Farmacist.info is happy to welcome our 4th collaborator: Sabin Torcea
Sabin graduated pharmacy school in 2013 and since then has worked in 6 community pharmacies in the same company. He was promoted to Head Pharmacist in 2014 and had the privilege to manage a new community pharmacy opened in Mures county.
Today he will be presenting us with a memorable experience from which we all, pharmacists and patients, can learn something from.
A strange case
An infection is a serious business! It can lead to complications, serious sequelae or even life-threatining situations.
I was working in a pharmacy near a small town hospital. I knew a part of the staff and we collaborated for some time. One day, one of the nurses that worked there, Mrs. Y, came to us to ask for our advice about her father’s (Mr. X.) health problem.
Mr. X, was suffering from an urinary tract infection (UTI), and after his first visit to his family physician, he was given a treatment that included a broad-spectrum antibiotic from the Cephalosporine class and Indomethacin for the pain. Because the symptoms did not show any signs of improvement, the patient was given another antibiotic from the Quinolone class (a new antibiotic with broad-spectrum activity), a type of drug which is used in cases where the microorganisms are resistant to cephalosporins.
Noticing the bad evolution of the patient’s health I advised Mrs. Y to take an urine sample and run an antibiogram*. Normally this should have been the first thing to do, but in this case, the protocol was ignored. During this time, Mr. X’s condition was deteriorating and he was started on injectable Gentamicine and Ampiciline ( two antibiotics recommended in double teraphy for resistant bacteria).

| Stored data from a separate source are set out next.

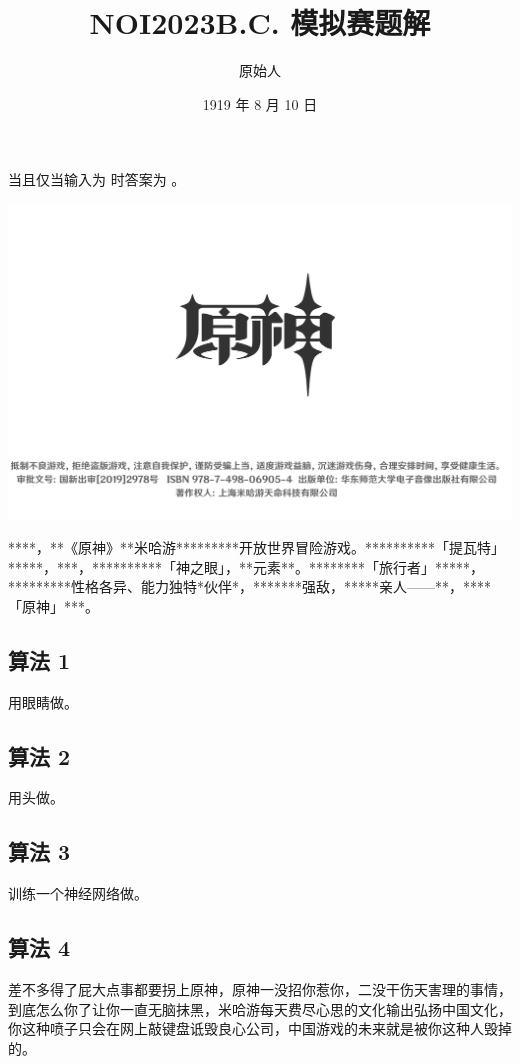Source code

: \documentclass{oisolution}
\begin{document}
\title{NOI2023B.C. 模拟赛\quad 题解}
\author{原始人}
\date{1919 年 8 月 10 日}
\solutiontitle


当且仅当输入为  时答案为 。

\begin{center}
\href{https://genshin.gamemcu.com/}{\includegraphics[width=400pt,keepaspectratio]{launch.png}}
\end{center}


****，**《原神》**米哈游*********开放世界冒险游戏。**********「提瓦特」*****，***，**********「神之眼」，**元素**。********「旅行者」*****，*********性格各异、能力独特*伙伴*，*******强敌，*****亲人——**，****「原神」***。


\subsection[Algo 1]{算法 1}

用眼睛做。

\subsection[Algo 2]{算法 2}

用头做。

\subsection[Algo 3]{算法 3}

训练一个神经网络做。

\subsection[Algo 4]{算法 4}

差不多得了屁大点事都要拐上原神，原神一没招你惹你，二没干伤天害理的事情，到底怎么你了让你一直无脑抹黑，米哈游每天费尽心思的文化输出弘扬中国文化，你这种喷子只会在网上敲键盘诋毁良心公司，中国游戏的未来就是被你这种人毁掉的。
\end{document}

After two days of injectable treatment, the patient’s health status was very bad. Mrs. Y returned to the pharmacy to inform us about the antiobiogram results. When we read the results, we couldn’t believe our eyes: Mr. X’s bacteria was resistant to all kinds of broad-spectrum antibiotics and ultra-broad-spectrum antibiotics, except Nitrofurantoin (a Imidazolidinedione antibiotic used to treat urinary tract infections). Nitrofurantoin has been available for the treatment of urinary tract infections since 1950 but in the beggining of the early 2000s it was considered outdated and the recommendation for its use in urinary tract infections was limited.

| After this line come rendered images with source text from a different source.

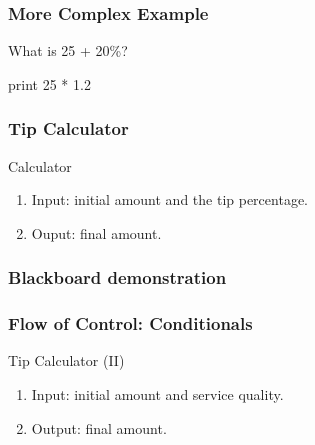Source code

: \begin{frame}[fragile]
\frametitle{More Complex Example}

What is 25 + 20\%?

\pause
\begin{python}
print 25 * 1.2
\end{python}
\end{frame}

\begin{frame}[fragile]
\frametitle{Tip Calculator}

\begin{block}{Calculator}
\begin{enumerate}
\item Input: initial amount and the tip percentage.
\item Ouput: final amount.
\end{enumerate}
\end{block}
\end{frame}

\begin{frame}[fragile]
\frametitle{Blackboard demonstration}

\end{frame}

\begin{frame}[fragile]
\frametitle{Flow of Control: Conditionals}

\begin{block}{Tip Calculator (II)}
\begin{enumerate}
\item Input: initial amount and service quality.
\item Output: final amount.
\end{enumerate}
\end{block}


\end{frame}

After only one day of treatment with Nitrofurantoin the pacient showed signs of improvement, and, after 5 days of treatment, the pacient’s health status was significantly improved with no signs of bacterial infection.
Who would have thought that a medicine once considered outdated, could save someone’s life?
Irresponsible, irational and repetitive use of antibiotics without medical advice has led to a significant increase in bacterial resistance and the treatment success rate is decreasing!
Protocols require the use of broad spectrum antibiotics, and the importance of sensitivity testing is still ignored!
What are the main symptoms of urinary infection?
- Urgent need for urination
- Burning or pain during urination
- Fever, headache, chills
What to do in case of a urinary tract infection?
- First you will need to consult with a specialist (family doctor, urologist, pharmacist)
- It is recommended to take a urine sample for analysis to establish the identity of the pathogen agent and determine its sensitivity to a class of antibiotics
- Consumption of at least 2L of liquid / day.
- Avoid exposure to cold of lombar or pelvic areas, especially for women, who are more prone to urinary infections than men.
Sabin and the pharmacists,
*Antibiogram – the result of a laboratory testing for the sensitivity of an isolated bacterial strain to different antibiotics. It is by definition an in vitro-sensitivity.